# Real Statistics Multivariate Functions

The following is a summary of all the multivariate functions provided in the Real Statistics Resource Pack.

### Multivariate Normal Distribution

BNORMSDIST(x, y, r, cum) = the cdf of the standard bivariate normal distribution at x and y with correlation coefficient r if cum = TRUE and the pdf if cum = FALSE

BNORMDIST(x1, x2, m1, m2, s1, s2, r, cum) = the cdf of the standard bivariate normal distribution at at x1 and x2 with means m1 and m2, standard deviations s1 and s2 and correlation coefficient r if cum = TRUE and the pdf if cum = FALSE

MNORMRAND(R1, R2): generates an array containing a random k × 1 vector from a k-dimensional multivariate normal distribution where R1 is the range that contains the k × 1 means vector and R2 is the range that contains the k × k covariance matrix

BNORMRAND(m1, m2, s1, s2, r): generates a random 2 × 1 vector from a bivariate normal distribution with means m1, m2, standard deviations s1, s2 and correlation coefficient r.

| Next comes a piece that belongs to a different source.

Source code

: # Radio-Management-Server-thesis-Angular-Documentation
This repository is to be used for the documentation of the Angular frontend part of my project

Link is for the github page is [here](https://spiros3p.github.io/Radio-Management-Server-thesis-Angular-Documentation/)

MSKEWTEST(R1, lab): Mardia’s skewness test for multivariate normality; returns a column range with the values skewness, chi-square statistic, df and p-value, plus corrected statistic and p-value for small samples

MKURTTEST(R1, lab): Mardia’s kurtosis test for multivariate normality; returns a column range with the values kurtosis, z-statistic and p-value

If lab = TRUE then an extra column of labels is appended to the results (defaults to FALSE).

### Hotelling T2

T2TEST(R1, R2, type) = the p-value for Hotelling’s T2 test
HotellingT2 (R1, R2, type) = T2 statistic
HotellingF (R1, R2, type) = F statistic
Hotellingdf (R1, R2, type) = df2 parameter

R1 and R2 are the ranges of the two samples, except in the one sample case where R1 is the sample and R2 is a column vector representing the population mean column vector being tested.

The following are the acceptable values for type:

0 = one sample
1 = the samples have paired values from the same population
2 = the samples are from populations with the same covariance matrices
3 = the samples are from populations with different covariance matrices

Note that the df1 parameter is always equal to the number of columns in R1.

There are also the following array functions:

Hotelling(R1, R2, type, lab) – outputs a 5 × 1 column range with the values T-square, df1, df2, F and p-value for Hotelling T2 test for the data in ranges R1 and R2.

T2_RepeatedMeasures(R1, lab) – outputs a 5 × 1 column range with the values T-square, df1, df2, F and p-value for Hotelling T2 test for repeated measures design based on the data in ranges R1 (w/o headings).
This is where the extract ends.